Incluso siguió a la ambulancia hasta el final para llevarla al hospital, Tania se desplomó en ese momento.
Hoy, llevaba consigo un pastel que había hecho con sus propias manos para buscar a Raimundo y justo lo vio salir del hospital, así que lo siguió.
No se esperaba encontrar, de nuevo, a Clarisa y Raimundo en una cita y, esta vez, estaban solos, era obvio que era una cita.
Ver a Raimundo tan atento y protector con Clarisa la llenaba de un celo que le hacía querer arañarle la cara a Clarisa.
"¡Qué estás diciendo!" Raimundo frunció el ceño, claramente disgustado.

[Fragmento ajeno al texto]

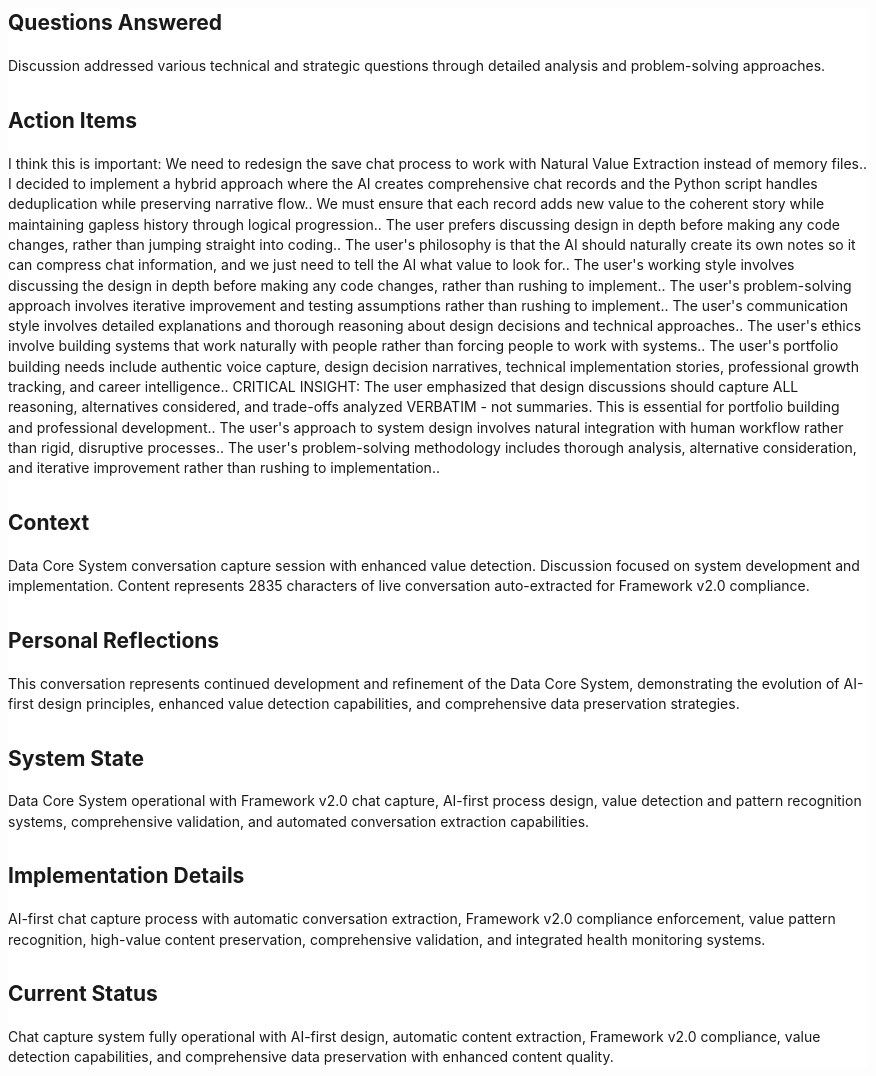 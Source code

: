## Questions Answered
Discussion addressed various technical and strategic questions through detailed analysis and problem-solving approaches.

## Action Items
I think this is important: We need to redesign the save chat process to work with Natural Value Extraction instead of memory files.. I decided to implement a hybrid approach where the AI creates comprehensive chat records and the Python script handles deduplication while preserving narrative flow.. We must ensure that each record adds new value to the coherent story while maintaining gapless history through logical progression.. The user prefers discussing design in depth before making any code changes, rather than jumping straight into coding.. The user's philosophy is that the AI should naturally create its own notes so it can compress chat information, and we just need to tell the AI what value to look for.. The user's working style involves discussing the design in depth before making any code changes, rather than rushing to implement.. The user's problem-solving approach involves iterative improvement and testing assumptions rather than rushing to implement.. The user's communication style involves detailed explanations and thorough reasoning about design decisions and technical approaches.. The user's ethics involve building systems that work naturally with people rather than forcing people to work with systems.. The user's portfolio building needs include authentic voice capture, design decision narratives, technical implementation stories, professional growth tracking, and career intelligence.. CRITICAL INSIGHT: The user emphasized that design discussions should capture ALL reasoning, alternatives considered, and trade-offs analyzed VERBATIM - not summaries. This is essential for portfolio building and professional development.. The user's approach to system design involves natural integration with human workflow rather than rigid, disruptive processes.. The user's problem-solving methodology includes thorough analysis, alternative consideration, and iterative improvement rather than rushing to implementation..

## Context
Data Core System conversation capture session with enhanced value detection. Discussion focused on system development and implementation. Content represents 2835 characters of live conversation auto-extracted for Framework v2.0 compliance.

## Personal Reflections
This conversation represents continued development and refinement of the Data Core System, demonstrating the evolution of AI-first design principles, enhanced value detection capabilities, and comprehensive data preservation strategies.

## System State
Data Core System operational with Framework v2.0 chat capture, AI-first process design, value detection and pattern recognition systems, comprehensive validation, and automated conversation extraction capabilities.

## Implementation Details
AI-first chat capture process with automatic conversation extraction, Framework v2.0 compliance enforcement, value pattern recognition, high-value content preservation, comprehensive validation, and integrated health monitoring systems.

## Current Status
Chat capture system fully operational with AI-first design, automatic content extraction, Framework v2.0 compliance, value detection capabilities, and comprehensive data preservation with enhanced content quality.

Los ojos de Tania se llenaron de lágrimas mientras volvía a apuntar a Clarisa.
"Clarisa, cómo puedes ser tan desvergonzada, andar seduciendo a los hombres; la reputación de la familia Cisneros está por los suelos por tu culpa, tú..."
Pero Tania no terminó de hablar cuando Clarisa, con un movimiento rápido, le lanzó el café que tenía delante.
La mitad de la cara de Tania quedó manchada con el café, arruinando completamente su maquillaje.
Clarisa la miró con frialdad, "Anda ya, Tania, te ves muy envidiosa."
"¿Envidiarte a ti? No te lo mereces, Rai no sabe quién eres realmente para dejarse engañar por ti. Cuando apenas tenías dieciocho años, le pusiste una droga a Sefy para meterte en su cama, lo dejaste tres días sin poder levantarse..."
Al recordar que Zaira Román había dicho que Raimundo estaba enamorado de Clarisa desde hacía cuatro años y que había enviado a la Sra. Ibarra a proponer matrimonio a la familia Cisneros, Tania se enfureció aún más y, perdiendo la razón, comenzó a gritar como una furia.
Aunque no había mucha gente en la cafetería, todos miraron hacia ellos.
El rostro de Clarisa se volvió pálido como la nieve y, levantando la mano, abofeteó a Tania.
El sonido del golpe resonó.
Tania miró a Clarisa con una expresión aún más loca..
"¿Qué dije mal? ¡Incluso te cosieron y tuviste que ser hospitalizada, no eres más que una mujer vil y despreciada! ¡Sefy, asqueado por ti, se fue al extranjero y no ha vuelto en un año!"
Mientras hablaba, Tania intentó golpear a Clarisa en la cara.